Check out this video for how it works.

 
How to use Peek

1) Download Peek on your iPad 2, and launch the app. Sign in with your Evernote account (you do have one, right….if not go make one at evernote.com STAT!)

2) In evernote (on your phone or computer), make a new notebook and make some flashcards. The title field contains the clue (ie what will be on the bottom of your screen) and the body contains the answer or whatever you would put on the reverse side of your paper-flashcard. The body can contain text, images, you can record sound….very flexible! See my example cards below.

3) Once you’re done/want to try them out, go back to Peek and add your notebook by clicking on the add button, and change to “my notebooks” view and you should see the notebook you just made.
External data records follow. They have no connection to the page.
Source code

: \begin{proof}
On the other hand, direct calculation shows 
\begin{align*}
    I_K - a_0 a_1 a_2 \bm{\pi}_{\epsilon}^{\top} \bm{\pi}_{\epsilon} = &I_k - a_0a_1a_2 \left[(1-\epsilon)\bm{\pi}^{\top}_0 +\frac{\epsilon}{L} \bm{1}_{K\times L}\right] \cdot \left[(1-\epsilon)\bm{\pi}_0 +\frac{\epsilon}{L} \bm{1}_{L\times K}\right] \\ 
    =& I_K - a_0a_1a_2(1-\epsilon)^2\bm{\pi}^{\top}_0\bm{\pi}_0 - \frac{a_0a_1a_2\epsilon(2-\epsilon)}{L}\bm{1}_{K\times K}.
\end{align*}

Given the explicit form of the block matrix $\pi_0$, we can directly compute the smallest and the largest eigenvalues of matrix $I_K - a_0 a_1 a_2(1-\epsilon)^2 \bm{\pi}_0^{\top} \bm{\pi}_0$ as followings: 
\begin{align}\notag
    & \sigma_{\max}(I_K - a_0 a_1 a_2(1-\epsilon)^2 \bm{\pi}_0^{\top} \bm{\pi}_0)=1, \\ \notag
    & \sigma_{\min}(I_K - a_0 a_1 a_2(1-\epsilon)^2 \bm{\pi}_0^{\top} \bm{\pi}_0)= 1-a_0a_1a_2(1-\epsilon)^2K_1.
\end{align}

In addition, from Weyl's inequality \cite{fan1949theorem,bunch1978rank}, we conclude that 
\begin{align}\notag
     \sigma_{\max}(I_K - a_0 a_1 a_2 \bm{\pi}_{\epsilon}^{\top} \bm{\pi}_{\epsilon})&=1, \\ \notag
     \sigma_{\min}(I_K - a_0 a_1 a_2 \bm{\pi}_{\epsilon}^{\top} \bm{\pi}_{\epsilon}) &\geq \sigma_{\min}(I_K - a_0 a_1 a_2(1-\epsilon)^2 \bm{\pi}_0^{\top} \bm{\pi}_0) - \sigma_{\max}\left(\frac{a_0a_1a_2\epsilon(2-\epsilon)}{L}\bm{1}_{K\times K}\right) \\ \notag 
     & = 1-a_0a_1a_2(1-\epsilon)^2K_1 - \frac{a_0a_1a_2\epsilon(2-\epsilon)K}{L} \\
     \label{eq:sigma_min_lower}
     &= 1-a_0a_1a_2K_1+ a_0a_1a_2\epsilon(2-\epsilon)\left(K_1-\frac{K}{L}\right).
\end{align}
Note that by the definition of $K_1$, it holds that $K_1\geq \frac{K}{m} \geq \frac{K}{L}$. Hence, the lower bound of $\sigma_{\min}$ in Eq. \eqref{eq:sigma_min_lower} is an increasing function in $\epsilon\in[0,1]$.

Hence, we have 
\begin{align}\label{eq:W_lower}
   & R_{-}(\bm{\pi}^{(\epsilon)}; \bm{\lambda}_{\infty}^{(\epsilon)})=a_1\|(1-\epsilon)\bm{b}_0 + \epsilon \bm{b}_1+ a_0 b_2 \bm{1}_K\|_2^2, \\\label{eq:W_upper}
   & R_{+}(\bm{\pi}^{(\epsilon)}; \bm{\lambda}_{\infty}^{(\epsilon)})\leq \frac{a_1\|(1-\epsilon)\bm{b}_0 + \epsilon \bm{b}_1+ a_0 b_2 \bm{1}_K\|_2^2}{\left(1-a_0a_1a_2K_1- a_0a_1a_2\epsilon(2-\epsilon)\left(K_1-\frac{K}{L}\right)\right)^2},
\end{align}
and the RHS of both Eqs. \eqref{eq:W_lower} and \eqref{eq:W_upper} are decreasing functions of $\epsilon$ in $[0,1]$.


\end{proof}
4) That’s it. Click on the notebook and start using Peek.

Notebooks

The notebook screen showing how you can add some of evernote sample flashcard packs as well as your own (mine is called Cancer Drugs in case you couldn't tell!)

Here are 2 quick examples of my flashcards:

Info about 5FU

A plain text one - you can get quite a lot of text in there!

Flashcard about doxorubicin

Cool-you can include both text and a picture. Shame the picture isn't automatically scaled to the allowed size though!

 
The verdict?

This worked just as promised – fun way to memorize stuff, simple enough to setup, easy to test yourself and mark as incorrect if you got it wrong (So far I haven’t made any mistakes, but I figured out if you click anywhere on the screen, the check boxes toggle between correct and incorrect). Supposedly you can re-test yourself on only the ones you got wrong.

Some things that could be improved:

1) There seems to be lacking an auto-update.  I first made a notebook with 4 cards and added it to play around with. Then I went back and added 8 more, using my laptop to speed it up a bit since I was fact-checking in other tabs. When I went back to Peek, I expected to see the new cards, but I didn’t – the notebook didn’t auto-update. To get the latest version of the notebook, I had to delete the notebook (which you do by holding down on the notebook on the screen with all the notebooks and you get a delete notebook option) and re-add it.  When I attempted to re-add it, at first the notebook still says it only has the initial number of cards, but when selected, it flies up to the top and actually downloads the right cards. Seems like a minor programming thing that could cause some anxiety over data loss if you didn’t know.

2) Secondly I think it would be great for users to be able to share their flashcards.   Other medically-inclined trainees may be interested in my deck were I to make a comprehensive collection of well-written ones and I could see companies such as the SAT review people even selling flash card decks. This would be a nice future option….and I’d like to be able to see and add other people’s too. (I’d get scientific nerdy ones to pass the time when I’m somewhere super early, since I HATE being late for anything!).

3) The picture scaling issue I identified in the doxorubicin card above – the picture I downloaded which was from Wikipedia is really  not that large. Would have been nice to have the option of scaling or a message in Evernote that images can only be up to X by X pixels or whatever so that users would photoshop their images to fit.

But overall, I think this app has great potential both for children and adults and is a clever use of the Smart Cover. Even just the process of making the cards has taught me a bunch. Who knew it would be so simple to study up on drugs?

What flashcards will you make?  Let me know what you think of the app if you have an iPad too.